Since ours is an industry infatuated with buzzwords, Timo Elliott remarked “new terms arise because of new technology, not new business problems. Big Data came from a need to name Hadoop [and other technologies now being relentlessly marketed as big data solutions], so anybody using big data to refer to business problems is quickly going to tie themselves in definitional knots.”
To which Mark Troester responded, “the hype of Hadoop is driving pressure on people to keep everything — but they ignore the difficulty in managing it.” John Haddad then quipped that “big data is a hoarders dream,” which prompted Andy Bitterer to coin the term HoardaByte for measuring big data, and then asking, “Would the real Big Data Lebowski please stand up?”
Although it’s probably no surprise that a blogger with obsessive-compulsive in the title of his blog would like Bitterer’s new term, the fact is that whether you choose to measure it in terabytes, petabytes, exabytes, HoardaBytes, or how much reality bitterly bites, our organizations have been compulsively hoarding data for a long time.

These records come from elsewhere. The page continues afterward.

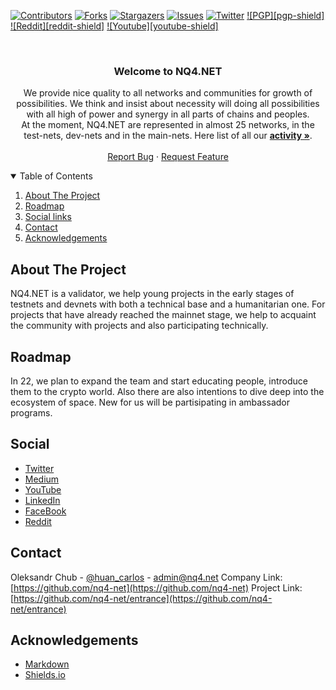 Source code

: [![Contributors][contributors-shield]][contributors-url]
[![Forks][forks-shield]][forks-url]
[![Stargazers][stars-shield]][stars-url]
[![Issues][issues-shield]][issues-url]
[![Twitter][twitter-shield]][twitter-url]
[![PGP][pgp-shield]][pgp-url]
[![Reddit][reddit-shield]][reddit-url]
[![Youtube][youtube-shield]][youtube-url]

<!-- PROJECT LOGO -->
<br />
<p align="center">

  <h3 align="center">Welcome to NQ4.NET</h3>

  <p align="center">
 We provide nice quality to all networks and communities for growth of possibilities.
We think and insist about necessity will doing all possibilities with all high of power and synergy in all parts of chains and peoples.
    <br />
    At the moment, NQ4.NET are represented in almost 25 networks, in the test-nets, dev-nets and in the main-nets. Here list of all our <a href="https://github.com/nq4-net/entrance/blob/main/activity.md"><strong>activity »</strong></a>.
    <br />
    <br />
    <a href="https://github.com/nq4-net/entrance/issues">Report Bug</a>
    ·
    <a href="https://github.com/nq4-net/entrance/issues">Request Feature</a>
  </p>
</p>
<!-- TABLE OF CONTENTS -->
<details open="open">
  <summary>Table of Contents</summary>
  <ol>
    <li><a href="#about-the-project">About The Project</a></li>
    <li><a href="#roadmap">Roadmap</a></li>
    <li><a href="#social">Social links</a></li>
    <li><a href="#contact">Contact</a></li>
    <li><a href="#acknowledgements">Acknowledgements</a></li>
  </ol>
</details>

<!-- ABOUT THE PROJECT -->
## About The Project

NQ4.NET is a validator, we help young projects in the early stages of testnets and devnets with both a technical base and a humanitarian one. For projects that have already reached the mainnet stage, we help to acquaint the community with projects and also participating technically.

<!-- ROADMAP -->
## Roadmap

In 22, we plan to expand the team and start educating people, introduce them to the crypto world. Also there are also intentions to dive deep into the ecosystem of space. New for us will be partisipating in ambassador programs.

<!-- SOCIAL -->
## Social
- [Twitter](https://twitter.com/nq4_net)
- [Medium](https://blog.nq4.net)
- [YouTube](https://www.youtube.com/channel/UCxf3QRE9wbjDPEF7XdqtHXw)
- [LinkedIn](https://www.linkedin.com/company/nq4-net/)
- [FaceBook](https://www.facebook.com/NQ4-101639349114420)
- [Reddit](https://www.reddit.com/r/NQ4/)

<!-- CONTACT -->
## Contact

Oleksandr Chub - [@huan_carlos](https://twitter.com/huan_carlos) - admin@nq4.net
Company Link: [https://github.com/nq4-net](https://github.com/nq4-net)
Project Link: [https://github.com/nq4-net/entrance](https://github.com/nq4-net/entrance)

<!-- ACKNOWLEDGEMENTS -->
## Acknowledgements
* [Markdown](https://daringfireball.net/projects/markdown/)
* [Shields.io](https://shields.io)

[contributors-shield]: https://img.shields.io/github/contributors/nq4-net/entrance
[contributors-url]: https://github.com/nq4-net/entrance/graphs/contributors
[forks-shield]: https://img.shields.io/github/forks/nq4-net/entrance
[forks-url]: https://github.com/nq4-net/entrance/network/members
[stars-shield]: https://img.shields.io/github/stars/nq4-net/entrance
[stars-url]: https://github.com/nq4-net/entrance/stargazers
[issues-shield]: https://img.shields.io/github/issues/nq4-net/entrance
[issues-url]: https://github.com/nq4-net/entrance/issues
[twitter-shield]: https://img.shields.io/twitter/url?url=https%3A%2F%2Fgithub.com%2Fnq4-net%2Fentrance%2F
[twitter-url]: https://twitter.com/nq4_net
[pgp-url]: https://img.shields.io/keybase/pgp/plusua
[reddit-url]: https://img.shields.io/reddit/subreddit-subscribers/NQ4?style=social
[youtube-url]: https://img.shields.io/youtube/channel/subscribers/UCxf3QRE9wbjDPEF7XdqtHXw?style=social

And with silos replicating data as well as new data, and new types of data, being created and stored on a daily basis, managing all of the data is not only becoming impractical, but because we are too busy with the activity of trying to manage all of it, we are hoarding countless bytes of data without evaluating data usage, gathering data requirements, or planning for data archival.
The Big Data Lebowski
In The Big Lebowski, Jeff Lebowski (“The Dude”) is, in a classic data quality blunder caused by matching on person name only, mistakenly identified as millionaire Jeffrey Lebowski (“The Big Lebowski”) in an eccentric plot expected from a Coen brothers film, which, since its release in the late 1990s, has become a cult classic and inspired a religious following known as Dudeism.
Historically, a big part of the problem in our industry has been the fact that the word “data” is prevalent in the names we have given industry disciplines and enterprise information initiatives. For example, data architecture, data quality, data integration, data migration, data warehousing, master data management, and data governance — to name but a few.
However, all this achieved was to perpetuate the mistaken identification of data management as an esoteric technical activity that played little more than a minor, supporting, and often uncredited, role within the business activities of our organizations.
But since the late 1990s, there has been a shift in the perception of data. The real data deluge has not been the rising volume, variety, and velocity of data, but instead the rising awareness of the big impact that data has on nearly every aspect of our professional and personal lives. In this brave new data world, companies like Google and Facebook have built business empires mostly out of our own personal data, which is why, like it or not, as individuals, we must accept that we are all data geeks now.
All of the hype about Big Data is missing the point. The reality is that Data is Big — meaning that data has now so thoroughly pervaded mainstream culture that data has gone beyond being just a cult classic for the data management profession, and is now inspiring an almost religious following that we could call Dataism.
The Data must Abide
“The Dude abides. I don’t know about you, but I take comfort in that,” remarked The Stranger in The Big Lebowski.
The Data must also abide. And the Data must abide both the Business and the Individual. The Data abides the Business if data proves useful to our business activities. The Data abides the Individual if data protects the privacy of our personal activities.
The Data abides. I don’t know about you, but I would take more comfort in that than in any solutions The Stranger Salesperson wants to sell me that utilize an eccentric sales pitch involving HoardaBytes and the Big Data Lebowski.